“A violência nunca é apta nem para vencer nem para convencer”

Entrevista a D. Javier Echevarría, prelado do Opus Dei: “Só da paz das consciências nasce a paz nos povos”.

- A religião perdeu peso na escala de valores de muitos cidadãos...

- Há muito mais católicos do que alguma vez houve. Mas, mais do que o número, interessa a realidade de uma igreja viva que, como há vinte séculos, choca e atrai. É inegável a existência de países ou ambientes onde o número de praticantes diminuiu. As razões são variadas, mas simultâneas com a invasão de uma cultura que marginaliza Cristo, abrindo um terreno fértil para o crescimento das paixões.

- Como se pode convencer os homens de que o sacrifício e a caridade trazem em si maior felicidade do que o prazer e o dinheiro?

- Todos sentimos a distância que separa o que somos e o que deveríamos ser. Mas, quando se descobre a grandeza cristã, experimenta-se a sua superioridade sobre o prazer e o dinheiro, que são passageiros. Por isso, o Senhor convida a lutar para não ficarmos prisioneiros dos comodismos e das tendências que degradam a alma. Não há nada melhor do que uma vida entregue por amor em união com Jesus Cristo.

- O Opus Dei convida a merecer a santidade através do trabalho. Na sua opinião, quantas pessoas, actualmente, estão no emprego com outro objectivo que não seja o de ganhar o ordenado?

- O emprego não pode ser concebido simplesmente como um valor económico. Nos planos de Deus, o trabalho aperfeiçoa e amadurece o homem. Por esta razão, pôr imaginação e interesse em fazer as coisas bem feitas até ao fim – não só para receber o ordenado – e em servir com lealdade a Deus e aos outros enobrece a pessoa. Na nossa sociedade ‘supereconomicista’, descobrir o valor cristão do trabalho pode ser uma libertação e uma sementeira de fraternidade.

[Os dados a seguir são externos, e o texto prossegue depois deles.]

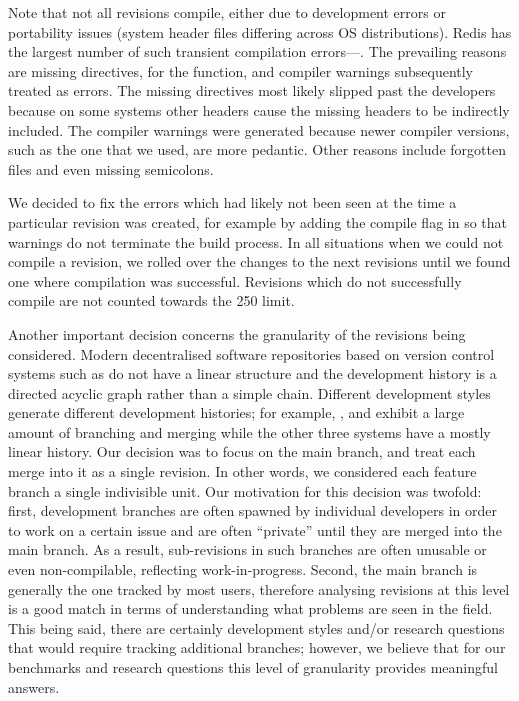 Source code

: Note that not all revisions compile, either due to development errors
or portability issues (\eg system header files differing across OS
distributions).
Redis has the largest number of such transient compilation
errors---\redisTransientCompErrs.  The prevailing reasons are
missing  directives, \eg {} for
the  function, and compiler warnings subsequently treated as errors.
The missing  directives most likely slipped past the
developers because on some systems other  headers cause the
missing headers to be indirectly included. The compiler warnings were
generated because newer compiler versions, such as the one that we used,
are more pedantic.
Other reasons include forgotten files and even missing semicolons.

We decided to fix the errors which had likely not been seen at the
time a particular revision was created, for example by adding the
compile flag  in \binutils so that warnings do not
terminate the build process. In all situations when we could not
compile a revision, we rolled over the changes to the next revisions
until we found one where compilation was successful.  Revisions which
do not successfully compile are not counted towards the 250 limit.

Another important decision concerns the granularity of the revisions
being considered.  Modern decentralised software repositories based on
version control systems such as \git do not have a linear structure
and the development history is a directed acyclic graph rather than a
simple chain.  Different development styles generate different
development histories; for example, \git, \redis and \zeromq exhibit a
large amount of branching and merging while the other three systems
have a mostly linear history.  Our decision was to focus on the main branch,
and treat each merge into it as a single revision. In other words, we
considered each feature branch a single indivisible unit.  Our
motivation for this decision was twofold: first, development branches
are often spawned by individual developers in order to work on a
certain issue and are often ``private'' until they are merged into the
main branch.  As a result, sub-revisions in such branches are often
unusable or even non-compilable, reflecting work-in-progress.  Second,
the main branch is generally the one tracked by most users, therefore
analysing revisions at this level is a good match in terms of
understanding what problems are seen in the field.  This being said,
there are certainly development styles and/or research questions that
would require tracking additional branches; however, we believe that
for our benchmarks and research questions this level of granularity
provides meaningful answers.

- Os senhores opõem-se ao controle da natalidade. Mas, acha responsável trazer ao mundo meia dúzia de crianças com um ordenado de 600 euros?

- A insuficiência dos salários para sustentar os filhos, a falta de habitação condigna, os obstáculos para compatibilizar trabalho e família... pedem soluções que os cidadãos, e os seus representantes, devem procurar. Não se trata apenas de uma questão económica: há muita gente que pratica o controle de natalidade e que ganha mais de 600 euros. O que a igreja rejeita é uma visão da vida que eleva o bem estar material acima dos valores humanos e cristãos do matrimónio.

- Ante a repetição de casos de sacerdotes pedófilos, a Igreja sente-se igualmente legitimada para continuar a pedir castidade antes do casamento?

- A continência pertence ao contexto da moral cristã: isto é, ao comportamento conforme à dignidade da pessoa e à sua verdadeira felicidade. A doutrina sobre o matrimónio nunca mudará. Se um fiel católico – sacerdote ou leigo – fosse apanhado a roubar, a Igreja não ia mudar a sua doutrina sobre o roubo.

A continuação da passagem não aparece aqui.